L'accusa è di lesioni personali stradali e nei guai sono finiti Daniele Corsini, 43 anni (legale rappresentante del Consorzio turistico Vigolana, ente beneficiario dell'autorizzazione a svolgere la sfilata), difeso dall'avvocato Marco Grotto; Claudio Leonardelli (estensore della relazione tecnica che attestava che il carro rispettava le condizioni di sicurezza richieste dal Ministero degli Interni) difeso dagli avvocati Enrica Franzini e Franco Busana; Mattia Giacomelli (conducente del trattore agricolo che trainava il carro), difeso dall'avvocato Claudio Tasin. Nel caso di Corsini, secondo l'accusa, «ometteva di adottare tutte le misure e le cautele necessarie per garantire il sicuro transito dei carri allegorici, anche dal luogo di provenienza del carro al luogo della sfilata e ritorno, concordando a tal fine le relative modalità con le competenti autorità e forze dell'ordine».

A Leonardelli, che ha sottoscritto la certificazione del carro, viene contestato di avere omesso «colposamente di dare qualsivoglia prescrizione circa le corrette modalità di utilizzo del mezzo e della struttura». Ma la difesa dell'architetto, il quale evidenzia di avere sottoscritto l'omologazione di un carro che doveva portare al massimo 20 persone (ma sul mezzo quella sera ne salirono di più), ha depositato una perizia tecnica per dimostrare che l'omologazione rispettava tutti i criteri richiesti dal Ministero per questo tipo di relazioni tecniche.
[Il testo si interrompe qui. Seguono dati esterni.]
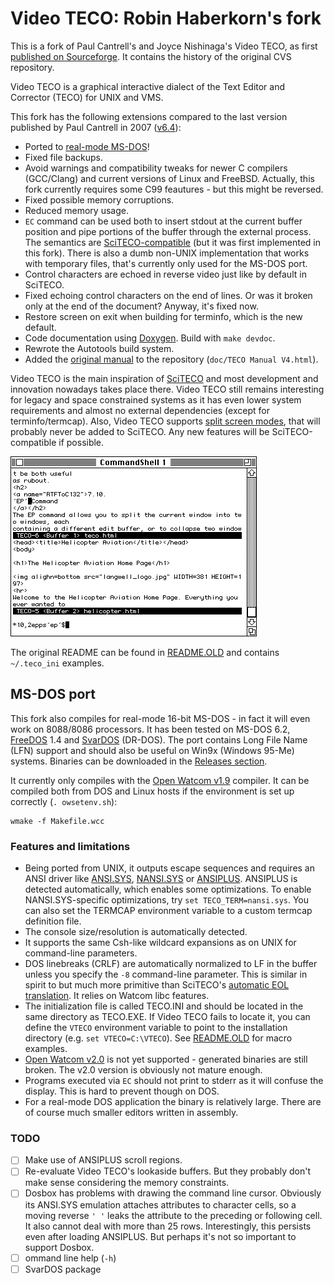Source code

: # Video TECO: Robin Haberkorn's fork

This is a fork of Paul Cantrell's and Joyce Nishinaga's
Video TECO, as first [published on Sourceforge](https://sourceforge.net/projects/videoteco/).
It contains the history of the original CVS repository.

Video TECO is a graphical interactive dialect of the
Text Editor and Corrector (TECO) for UNIX and VMS.

This fork has the following extensions compared to the last
version published by Paul Cantrell in 2007
([v6.4](https://github.com/rhaberkorn/videoteco-fork/releases/tag/v6.4)):

* Ported to [real-mode MS-DOS](#ms-dos-port)!
* Fixed file backups.
* Avoid warnings and compatibility tweaks for newer C compilers (GCC/Clang) and current
  versions of Linux and FreeBSD.
  Actually, this fork currently requires some C99 feautures - but this might be reversed.
* Fixed possible memory corruptions.
* Reduced memory usage.
* `EC` command can be used both to insert stdout at the current buffer
  position and pipe portions of the buffer through the external process.
  The semantics are [SciTECO-compatible](https://rhaberkorn.github.io/sciteco/sciteco.7.html#Execute%20operating%20system%20command%20and%20filter%20buffer%20contents)
  (but it was first implemented in this fork).
  There is also a dumb non-UNIX implementation that works with temporary
  files, that's currently only used for the MS-DOS port.
* Control characters are echoed in reverse video just like by default in SciTECO.
* Fixed echoing control characters on the end of lines.
  Or was it broken only at the end of the document?
  Anyway, it's fixed now.
* Restore screen on exit when building for terminfo,
  which is the new default.
* Code documentation using [Doxygen](https://doxygen.nl/).
  Build with `make devdoc`.
* Rewrote the Autotools build system.
* Added the [original manual](https://www.copters.com/teco.html) to the repository
  (`doc/TECO Manual V4.html`).

Video TECO is the main inspiration of [SciTECO](https://rhaberkorn.github.io/sciteco) and most
development and innovation nowadays takes place there.
Video TECO still remains interesting for legacy and space constrained systems as it has even lower
system requirements and almost no external dependencies (except for terminfo/termcap).
Also, Video TECO supports [split screen modes](https://www.copters.com/teco.html#RTFToC132),
that will probably never be added to SciTECO.
Any new features will be SciTECO-compatible if possible.

![Split screen mode](doc/TECO%20Manual%20V4_files/teco_EP.gif)

The original README can be found in [README.OLD](README.OLD) and contains
`~/.teco_ini` examples.

## MS-DOS port

This fork also compiles for real-mode 16-bit MS-DOS - in fact it will even work on 8088/8086
processors.
It has been tested on MS-DOS 6.2, [FreeDOS](https://www.freedos.org/) 1.4 and
[SvarDOS](http://svardos.org/) (DR-DOS).
The port contains Long File Name (LFN) support and should also be useful
on Win9x (Windows 95-Me) systems.
Binaries can be downloaded in the [Releases section](https://github.com/rhaberkorn/videoteco-fork/releases).

It currently only compiles with the [Open Watcom v1.9](https://github.com/open-watcom/open-watcom-1.9)
compiler.
It can be compiled both from DOS and Linux hosts if the environment is
set up correctly (`. owsetenv.sh`):

    wmake -f Makefile.wcc

### Features and limitations

* Being ported from UNIX, it outputs escape sequences and requires an ANSI driver like
  [ANSI.SYS](https://en.wikipedia.org/wiki/ANSI.SYS),
  [NANSI.SYS](http://www.kegel.com/nansi/) or
  [ANSIPLUS](http://www.sweger.com/ansiplus/).
  ANSIPLUS is detected automatically, which enables some optimizations.
  To enable NANSI.SYS-specific optimizations, try `set TECO_TERM=nansi.sys`.
  You can also set the TERMCAP environment variable to a custom termcap definition file.
* The console size/resolution is automatically detected.
* It supports the same Csh-like wildcard expansions as on UNIX for
  command-line parameters.
* DOS linebreaks (CRLF) are automatically normalized to LF in the buffer unless
  you specify the `-8` command-line parameter.
  This is similar in spirit to but much more primitive than
  SciTECO's [automatic EOL translation](https://rhaberkorn.github.io/sciteco/sciteco.7.html#BUFFER%20RING).
  It relies on Watcom libc features.
* The initialization file is called TECO.INI and should be located in the same directory as TECO.EXE.
  If Video TECO fails to locate it, you can define the `VTECO` environment variable to
  point to the installation directory (e.g. `set VTECO=C:\VTECO`).
  See [README.OLD](README.OLD) for macro examples.
* [Open Watcom v2.0](https://github.com/open-watcom/open-watcom-v2) is not yet supported -
  generated binaries are still broken.
  The v2.0 version is obviously not mature enough.
* Programs executed via `EC` should not print to stderr as it will confuse the
  display.
  This is hard to prevent though on DOS.
* For a real-mode DOS application the binary is relatively large.
  There are of course much smaller editors written in assembly.

### TODO

- [ ] Make use of ANSIPLUS scroll regions.
- [ ] Re-evaluate Video TECO's lookaside buffers.
      But they probably don't make sense considering the memory constraints.
- [ ] Dosbox has problems with drawing the command line cursor.
      Obviously its ANSI.SYS emulation attaches attributes to character cells,
      so a moving reverse `' '` leaks the attribute to the preceding or following
      cell.
      It also cannot deal with more than 25 rows.
      Interestingly, this persists even after loading ANSIPLUS.
      But perhaps it's not so important to support Dosbox.
- [ ] ommand line help (`-h`)
- [ ] SvarDOS package
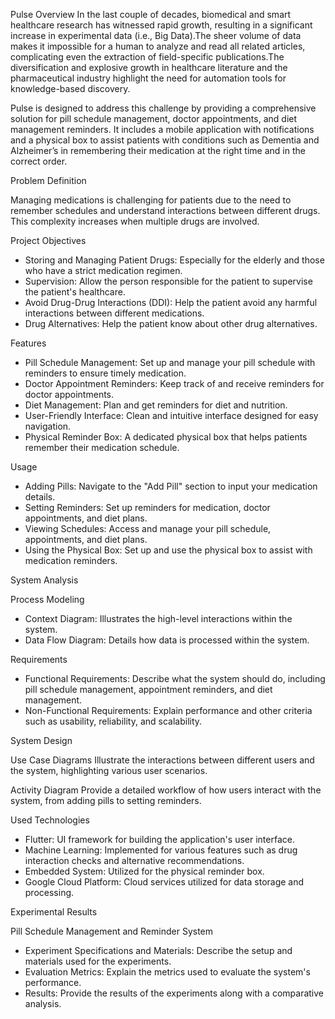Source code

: Pulse
Overview
In the last couple of decades, biomedical and smart healthcare research has witnessed rapid growth, resulting in a significant increase in experimental data (i.e., Big Data).The sheer volume of data makes it impossible for a human to analyze and read all related articles, complicating even the extraction of field-specific publications.The diversification and explosive growth in healthcare literature and the pharmaceutical industry highlight the need for automation tools for knowledge-based discovery.

Pulse is designed to address this challenge by providing a comprehensive solution for pill schedule management, doctor appointments, and diet management reminders. It includes a mobile application with notifications and a physical box to assist patients with conditions such as Dementia and Alzheimer’s in remembering their medication at the right time and in the correct order.

Problem Definition

Managing medications is challenging for patients due to the need to remember schedules and understand interactions between different drugs. This complexity increases when multiple drugs are involved.

Project Objectives
- Storing and Managing Patient Drugs: Especially for the elderly and those who have a strict medication regimen.
- Supervision: Allow the person responsible for the patient to supervise the patient's healthcare.
- Avoid Drug-Drug Interactions (DDI): Help the patient avoid any harmful interactions between different medications.
- Drug Alternatives: Help the patient know about other drug alternatives.

Features
- Pill Schedule Management: Set up and manage your pill schedule with reminders to ensure timely medication.
- Doctor Appointment Reminders: Keep track of and receive reminders for doctor appointments.
- Diet Management: Plan and get reminders for diet and nutrition.
- User-Friendly Interface: Clean and intuitive interface designed for easy navigation.
- Physical Reminder Box: A dedicated physical box that helps patients remember their medication schedule.

Usage
- Adding Pills: Navigate to the "Add Pill" section to input your medication details.
- Setting Reminders: Set up reminders for medication, doctor appointments, and diet plans.
- Viewing Schedules: Access and manage your pill schedule, appointments, and diet plans.
- Using the Physical Box: Set up and use the physical box to assist with medication reminders.

System Analysis

Process Modeling
- Context Diagram: Illustrates the high-level interactions within the system.
- Data Flow Diagram: Details how data is processed within the system.

Requirements
- Functional Requirements: Describe what the system should do, including pill schedule management, appointment reminders, and diet management.
- Non-Functional Requirements: Explain performance and other criteria such as usability, reliability, and scalability.

System Design

Use Case Diagrams
Illustrate the interactions between different users and the system, highlighting various user scenarios.

Activity Diagram
Provide a detailed workflow of how users interact with the system, from adding pills to setting reminders.

Used Technologies
- Flutter: UI framework for building the application's user interface.
- Machine Learning: Implemented for various features such as drug interaction checks and alternative recommendations.
- Embedded System: Utilized for the physical reminder box.
- Google Cloud Platform: Cloud services utilized for data storage and processing.

Experimental Results

Pill Schedule Management and Reminder System
- Experiment Specifications and Materials: Describe the setup and materials used for the experiments.
- Evaluation Metrics: Explain the metrics used to evaluate the system's performance.
- Results: Provide the results of the experiments along with a comparative analysis.
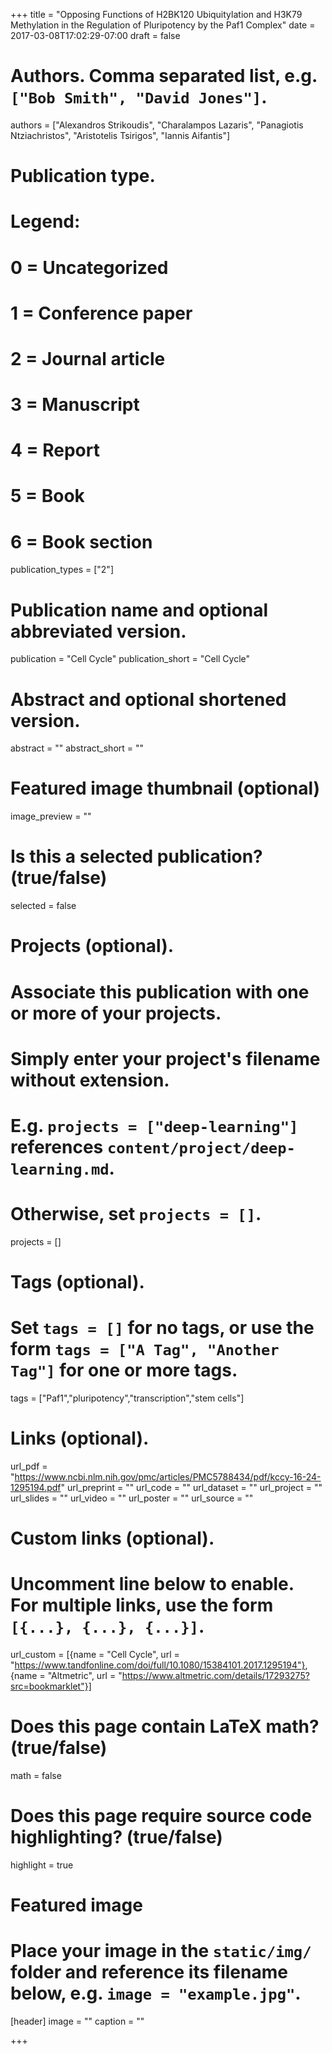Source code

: +++
title = "Opposing Functions of H2BK120 Ubiquitylation and H3K79 Methylation in the Regulation of Pluripotency by the Paf1 Complex"
date = 2017-03-08T17:02:29-07:00
draft = false

# Authors. Comma separated list, e.g. `["Bob Smith", "David Jones"]`.
authors = ["Alexandros Strikoudis", "Charalampos Lazaris", "Panagiotis Ntziachristos", "Aristotelis Tsirigos", "Iannis Aifantis"]

# Publication type.
# Legend:
# 0 = Uncategorized
# 1 = Conference paper
# 2 = Journal article
# 3 = Manuscript
# 4 = Report
# 5 = Book
# 6 = Book section
publication_types = ["2"]

# Publication name and optional abbreviated version.
publication = "Cell Cycle"
publication_short = "Cell Cycle"

# Abstract and optional shortened version.
abstract = ""
abstract_short = ""

# Featured image thumbnail (optional)
image_preview = ""

# Is this a selected publication? (true/false)
selected = false

# Projects (optional).
#   Associate this publication with one or more of your projects.
#   Simply enter your project's filename without extension.
#   E.g. `projects = ["deep-learning"]` references `content/project/deep-learning.md`.
#   Otherwise, set `projects = []`.
projects = []

# Tags (optional).
#   Set `tags = []` for no tags, or use the form `tags = ["A Tag", "Another Tag"]` for one or more tags.
tags = ["Paf1","pluripotency","transcription","stem cells"]

# Links (optional).
url_pdf = "https://www.ncbi.nlm.nih.gov/pmc/articles/PMC5788434/pdf/kccy-16-24-1295194.pdf"
url_preprint = ""
url_code = ""
url_dataset = ""
url_project = ""
url_slides = ""
url_video = ""
url_poster = ""
url_source = ""

# Custom links (optional).
#   Uncomment line below to enable. For multiple links, use the form `[{...}, {...}, {...}]`.
url_custom = [{name = "Cell Cycle", url = "https://www.tandfonline.com/doi/full/10.1080/15384101.2017.1295194"}, {name = "Altmetric", url = "https://www.altmetric.com/details/17293275?src=bookmarklet"}]

# Does this page contain LaTeX math? (true/false)
math = false

# Does this page require source code highlighting? (true/false)
highlight = true

# Featured image
# Place your image in the `static/img/` folder and reference its filename below, e.g. `image = "example.jpg"`.
[header]
image = ""
caption = ""

+++
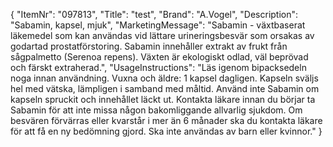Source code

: {
  "ItemNr": "097813",
  "Title": "test",
  "Brand": "A.Vogel",
  "Description": "Sabamin, kapsel, mjuk",
  "MarketingMessage": "Sabamin - växtbaserat läkemedel som kan användas vid lättare urineringsbesvär som orsakas av godartad prostatförstoring. Sabamin innehåller extrakt av frukt från sågpalmetto (Serenoa repens). Växten är ekologiskt odlad, väl beprövad och färskt extraherad.",
  "UsageInstructions": "Läs igenom bipacksedeln noga innan användning. Vuxna och äldre: 1 kapsel dagligen. Kapseln sväljs hel med vätska, lämpligen i samband med måltid. Använd inte Sabamin om kapseln spruckit och innehållet läckt ut.  Kontakta läkare innan du börjar ta Sabamin för att inte missa någon bakomliggande allvarlig sjukdom. Om besvären förvärras eller kvarstår i mer än 6 månader ska du kontakta läkare för att få en ny bedömning gjord. Ska inte användas av barn eller kvinnor."
}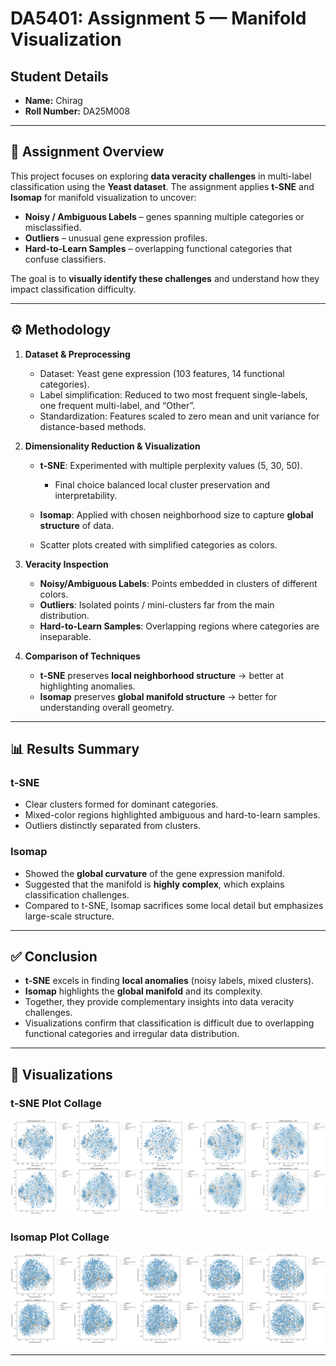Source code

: # DA5401: Assignment 5 — Manifold Visualization

## Student Details

* **Name:** Chirag
* **Roll Number:** DA25M008

---

## 📌 Assignment Overview

This project focuses on exploring **data veracity challenges** in multi-label classification using the **Yeast dataset**.
The assignment applies **t-SNE** and **Isomap** for manifold visualization to uncover:

* **Noisy / Ambiguous Labels** – genes spanning multiple categories or misclassified.
* **Outliers** – unusual gene expression profiles.
* **Hard-to-Learn Samples** – overlapping functional categories that confuse classifiers.

The goal is to **visually identify these challenges** and understand how they impact classification difficulty.

---

## ⚙️ Methodology

1. **Dataset & Preprocessing**

   * Dataset: Yeast gene expression (103 features, 14 functional categories).
   * Label simplification: Reduced to two most frequent single-labels, one frequent multi-label, and “Other”.
   * Standardization: Features scaled to zero mean and unit variance for distance-based methods.

2. **Dimensionality Reduction & Visualization**

   * **t-SNE**: Experimented with multiple perplexity values (5, 30, 50).

     * Final choice balanced local cluster preservation and interpretability.
   * **Isomap**: Applied with chosen neighborhood size to capture **global structure** of data.
   * Scatter plots created with simplified categories as colors.

3. **Veracity Inspection**

   * **Noisy/Ambiguous Labels**: Points embedded in clusters of different colors.
   * **Outliers**: Isolated points / mini-clusters far from the main distribution.
   * **Hard-to-Learn Samples**: Overlapping regions where categories are inseparable.

4. **Comparison of Techniques**

   * **t-SNE** preserves **local neighborhood structure** → better at highlighting anomalies.
   * **Isomap** preserves **global manifold structure** → better for understanding overall geometry.

---

## 📊 Results Summary

### t-SNE

* Clear clusters formed for dominant categories.
* Mixed-color regions highlighted ambiguous and hard-to-learn samples.
* Outliers distinctly separated from clusters.

### Isomap

* Showed the **global curvature** of the gene expression manifold.
* Suggested that the manifold is **highly complex**, which explains classification challenges.
* Compared to t-SNE, Isomap sacrifices some local detail but emphasizes large-scale structure.

---

## ✅ Conclusion

* **t-SNE** excels in finding **local anomalies** (noisy labels, mixed clusters).
* **Isomap** highlights the **global manifold** and its complexity.
* Together, they provide complementary insights into data veracity challenges.
* Visualizations confirm that classification is difficult due to overlapping functional categories and irregular data distribution.

---

## 📸 Visualizations

### t-SNE Plot Collage

![t-SNE Collage](tsne_collage.png)

### Isomap Plot Collage

![Isomap Collage](isomap_collage.png)

---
Il terzo imputato è Giacomelli, che si trovava alla guida del trattore: al conducente vengono contestate violazioni al Codice della strada, in particolare aver condotto per strada il mezzo, che di fatto costituiva un carico eccezionale, senza autorizzazione. C'è poi l'accusa di avere ospitato sulla struttura in movimento, inidonea perché scorrettamente progettata, almeno 25 persone «con conseguente condizione di incredibile sovraccarico». Ricostruzione che però viene contestata dalla difesa attraverso una consulenza tecnica.